The Pakistan Super League (PSL) franchise Karachi Kings appointed him as the team head coach in 2023. The following year, he was appointed 'specialist coach' of Papua New Guinea ahead of the T20 World Cup. He was hired "as a consultant coach" for the tournament as it was to be held in the Caribbean.

===Head coach of Bangladesh cricket team===
On 15 October 2024, Simmons was appointed as the coach of the Bangladesh men's national cricket team. He was given a short-term contract that extends until the 2025 ICC Champions Trophy. Simmons replaced Chandika Hathurusingha, who had been sacked due to disciplinary issues..

Under his coaching, Bangladesh national cricket team whitewashed Pakistan at home for the first time in 2026. Besides, Bangladesh won an ODI series against Australia and made history by securing their first-ever ODI series victory over the Aussies. Bangladesh also achieved ODI series victories against Pakistan, the West Indies, and New Zealand at home.

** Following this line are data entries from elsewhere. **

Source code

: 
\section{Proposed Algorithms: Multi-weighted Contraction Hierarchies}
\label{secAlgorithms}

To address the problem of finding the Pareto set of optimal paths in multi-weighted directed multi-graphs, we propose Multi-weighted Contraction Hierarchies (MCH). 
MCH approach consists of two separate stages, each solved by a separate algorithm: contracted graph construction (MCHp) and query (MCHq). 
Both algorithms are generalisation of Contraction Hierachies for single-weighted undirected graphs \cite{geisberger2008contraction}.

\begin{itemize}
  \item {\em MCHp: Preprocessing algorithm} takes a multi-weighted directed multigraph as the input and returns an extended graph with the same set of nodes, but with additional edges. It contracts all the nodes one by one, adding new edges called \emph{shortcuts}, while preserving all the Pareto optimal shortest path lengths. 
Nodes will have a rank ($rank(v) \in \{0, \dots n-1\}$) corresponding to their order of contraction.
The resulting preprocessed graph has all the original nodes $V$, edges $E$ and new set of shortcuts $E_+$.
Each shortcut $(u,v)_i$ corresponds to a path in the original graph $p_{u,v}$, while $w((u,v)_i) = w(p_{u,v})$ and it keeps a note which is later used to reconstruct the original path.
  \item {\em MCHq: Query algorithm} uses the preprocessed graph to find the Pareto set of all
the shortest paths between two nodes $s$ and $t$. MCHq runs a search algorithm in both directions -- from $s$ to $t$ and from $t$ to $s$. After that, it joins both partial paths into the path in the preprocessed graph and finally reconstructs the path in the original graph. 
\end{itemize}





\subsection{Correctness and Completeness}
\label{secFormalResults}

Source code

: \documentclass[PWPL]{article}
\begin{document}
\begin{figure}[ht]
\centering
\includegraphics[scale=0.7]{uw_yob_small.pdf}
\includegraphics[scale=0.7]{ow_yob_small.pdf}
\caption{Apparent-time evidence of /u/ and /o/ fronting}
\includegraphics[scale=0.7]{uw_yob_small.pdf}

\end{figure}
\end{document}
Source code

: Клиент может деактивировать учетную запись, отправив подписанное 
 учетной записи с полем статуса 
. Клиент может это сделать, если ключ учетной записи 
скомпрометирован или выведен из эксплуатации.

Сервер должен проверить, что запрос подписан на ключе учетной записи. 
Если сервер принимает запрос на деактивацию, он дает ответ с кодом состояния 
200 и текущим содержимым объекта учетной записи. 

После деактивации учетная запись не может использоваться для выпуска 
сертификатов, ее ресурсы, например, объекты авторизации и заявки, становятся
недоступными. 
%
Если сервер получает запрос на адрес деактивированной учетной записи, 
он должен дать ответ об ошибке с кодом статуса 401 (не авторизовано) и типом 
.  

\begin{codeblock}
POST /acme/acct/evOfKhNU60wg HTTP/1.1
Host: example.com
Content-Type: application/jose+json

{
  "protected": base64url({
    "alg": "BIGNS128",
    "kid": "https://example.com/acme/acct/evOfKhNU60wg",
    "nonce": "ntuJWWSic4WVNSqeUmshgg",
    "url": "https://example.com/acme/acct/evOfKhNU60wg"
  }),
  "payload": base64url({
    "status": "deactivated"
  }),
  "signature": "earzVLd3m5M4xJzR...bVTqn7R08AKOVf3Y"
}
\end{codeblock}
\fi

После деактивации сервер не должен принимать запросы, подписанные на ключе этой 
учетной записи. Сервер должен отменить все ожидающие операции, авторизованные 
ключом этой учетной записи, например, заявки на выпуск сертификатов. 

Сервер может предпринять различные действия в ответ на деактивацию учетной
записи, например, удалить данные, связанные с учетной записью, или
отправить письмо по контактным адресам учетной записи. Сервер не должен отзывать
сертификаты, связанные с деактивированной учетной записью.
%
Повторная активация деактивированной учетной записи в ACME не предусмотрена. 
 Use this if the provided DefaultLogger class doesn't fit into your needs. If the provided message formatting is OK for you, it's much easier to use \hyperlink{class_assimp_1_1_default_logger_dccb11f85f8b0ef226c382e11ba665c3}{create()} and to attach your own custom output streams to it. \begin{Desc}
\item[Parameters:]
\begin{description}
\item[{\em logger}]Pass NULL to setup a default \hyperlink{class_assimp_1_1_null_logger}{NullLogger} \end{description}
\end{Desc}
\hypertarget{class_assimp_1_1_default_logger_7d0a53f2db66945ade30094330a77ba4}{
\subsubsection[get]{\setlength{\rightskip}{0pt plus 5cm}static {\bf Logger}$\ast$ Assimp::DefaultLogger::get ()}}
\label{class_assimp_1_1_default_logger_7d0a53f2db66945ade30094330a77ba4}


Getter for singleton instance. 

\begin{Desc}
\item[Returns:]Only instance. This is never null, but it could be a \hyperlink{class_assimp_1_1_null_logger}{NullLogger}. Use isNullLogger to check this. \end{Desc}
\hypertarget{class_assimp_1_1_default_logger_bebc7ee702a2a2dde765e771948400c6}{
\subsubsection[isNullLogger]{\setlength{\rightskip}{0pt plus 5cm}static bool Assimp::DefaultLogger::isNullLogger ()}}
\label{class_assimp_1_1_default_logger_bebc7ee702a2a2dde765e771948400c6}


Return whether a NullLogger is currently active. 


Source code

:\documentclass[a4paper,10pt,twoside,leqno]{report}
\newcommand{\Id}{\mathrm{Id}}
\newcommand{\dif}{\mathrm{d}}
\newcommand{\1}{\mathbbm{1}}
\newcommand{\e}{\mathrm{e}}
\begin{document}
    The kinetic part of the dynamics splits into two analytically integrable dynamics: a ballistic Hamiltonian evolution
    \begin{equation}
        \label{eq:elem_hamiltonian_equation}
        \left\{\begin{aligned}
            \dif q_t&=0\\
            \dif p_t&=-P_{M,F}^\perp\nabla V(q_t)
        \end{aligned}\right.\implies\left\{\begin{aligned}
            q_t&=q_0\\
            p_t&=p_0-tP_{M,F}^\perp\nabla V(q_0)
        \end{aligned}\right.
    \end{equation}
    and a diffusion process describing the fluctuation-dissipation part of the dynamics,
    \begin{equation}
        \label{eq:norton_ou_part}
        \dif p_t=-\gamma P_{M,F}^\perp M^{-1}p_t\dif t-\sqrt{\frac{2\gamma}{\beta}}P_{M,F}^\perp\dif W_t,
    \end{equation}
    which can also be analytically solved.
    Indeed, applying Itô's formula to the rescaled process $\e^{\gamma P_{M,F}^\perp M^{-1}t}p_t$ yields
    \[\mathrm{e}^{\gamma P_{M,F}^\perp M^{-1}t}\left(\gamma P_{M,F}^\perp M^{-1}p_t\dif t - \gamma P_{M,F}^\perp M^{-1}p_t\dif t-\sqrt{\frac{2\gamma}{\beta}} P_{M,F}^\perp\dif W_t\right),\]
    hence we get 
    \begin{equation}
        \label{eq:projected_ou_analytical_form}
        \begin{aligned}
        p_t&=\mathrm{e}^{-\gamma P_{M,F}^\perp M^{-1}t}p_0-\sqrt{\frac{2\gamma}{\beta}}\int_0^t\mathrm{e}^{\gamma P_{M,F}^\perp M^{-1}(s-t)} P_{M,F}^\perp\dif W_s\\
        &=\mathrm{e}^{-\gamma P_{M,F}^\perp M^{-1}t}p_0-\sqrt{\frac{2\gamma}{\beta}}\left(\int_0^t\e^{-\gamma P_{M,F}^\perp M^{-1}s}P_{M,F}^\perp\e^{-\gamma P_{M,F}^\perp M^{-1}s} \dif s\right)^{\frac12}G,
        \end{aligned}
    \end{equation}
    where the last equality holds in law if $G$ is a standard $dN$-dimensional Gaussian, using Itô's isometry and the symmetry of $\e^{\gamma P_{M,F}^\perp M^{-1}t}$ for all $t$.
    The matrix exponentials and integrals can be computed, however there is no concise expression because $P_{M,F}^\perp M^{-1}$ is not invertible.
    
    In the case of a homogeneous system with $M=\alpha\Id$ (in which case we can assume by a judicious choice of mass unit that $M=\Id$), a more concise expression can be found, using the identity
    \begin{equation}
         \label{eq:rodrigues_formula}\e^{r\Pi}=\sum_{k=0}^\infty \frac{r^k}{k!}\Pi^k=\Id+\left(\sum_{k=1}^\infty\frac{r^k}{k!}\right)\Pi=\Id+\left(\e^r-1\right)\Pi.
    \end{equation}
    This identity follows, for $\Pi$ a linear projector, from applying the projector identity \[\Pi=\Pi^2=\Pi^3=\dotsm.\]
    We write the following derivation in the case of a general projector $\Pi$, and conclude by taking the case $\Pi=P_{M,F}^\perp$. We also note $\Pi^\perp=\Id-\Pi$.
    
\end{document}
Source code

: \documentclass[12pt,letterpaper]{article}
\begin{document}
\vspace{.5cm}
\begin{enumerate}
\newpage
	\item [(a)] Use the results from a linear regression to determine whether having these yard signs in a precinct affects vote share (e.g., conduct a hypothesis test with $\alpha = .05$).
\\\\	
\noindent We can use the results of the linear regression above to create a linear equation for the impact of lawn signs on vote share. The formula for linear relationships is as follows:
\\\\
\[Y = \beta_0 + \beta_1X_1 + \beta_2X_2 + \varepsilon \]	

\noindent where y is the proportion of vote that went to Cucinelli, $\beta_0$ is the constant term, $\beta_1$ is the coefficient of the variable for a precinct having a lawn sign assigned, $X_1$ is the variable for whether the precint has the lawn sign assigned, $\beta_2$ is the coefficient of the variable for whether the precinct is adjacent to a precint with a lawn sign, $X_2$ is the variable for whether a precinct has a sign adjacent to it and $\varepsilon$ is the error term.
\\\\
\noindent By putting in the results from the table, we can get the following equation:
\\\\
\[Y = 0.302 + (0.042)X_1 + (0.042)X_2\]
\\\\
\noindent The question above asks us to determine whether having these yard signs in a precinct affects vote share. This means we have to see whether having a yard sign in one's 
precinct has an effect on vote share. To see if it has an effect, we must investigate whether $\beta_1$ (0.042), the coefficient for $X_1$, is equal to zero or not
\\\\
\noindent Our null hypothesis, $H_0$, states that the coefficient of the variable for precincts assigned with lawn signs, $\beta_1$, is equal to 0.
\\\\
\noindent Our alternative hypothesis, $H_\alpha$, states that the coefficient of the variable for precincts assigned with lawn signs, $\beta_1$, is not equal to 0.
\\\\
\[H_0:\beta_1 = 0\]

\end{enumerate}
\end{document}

In August 2026, Bangladesh visited Australia after 23 years to play a 2-test match series. In the first test at Darwin, they defeated Australia national cricket team by 9 wickets, their first-ever Test victory on Australian soil. Simmons also described this test win as the most memorable test win in his entire coaching career.

== Personal life ==

Phil Simmons is a fan of English football club Tottenham Hotspur. His nephew Lendl Simmons is a cricketer who has also featured for the West Indies.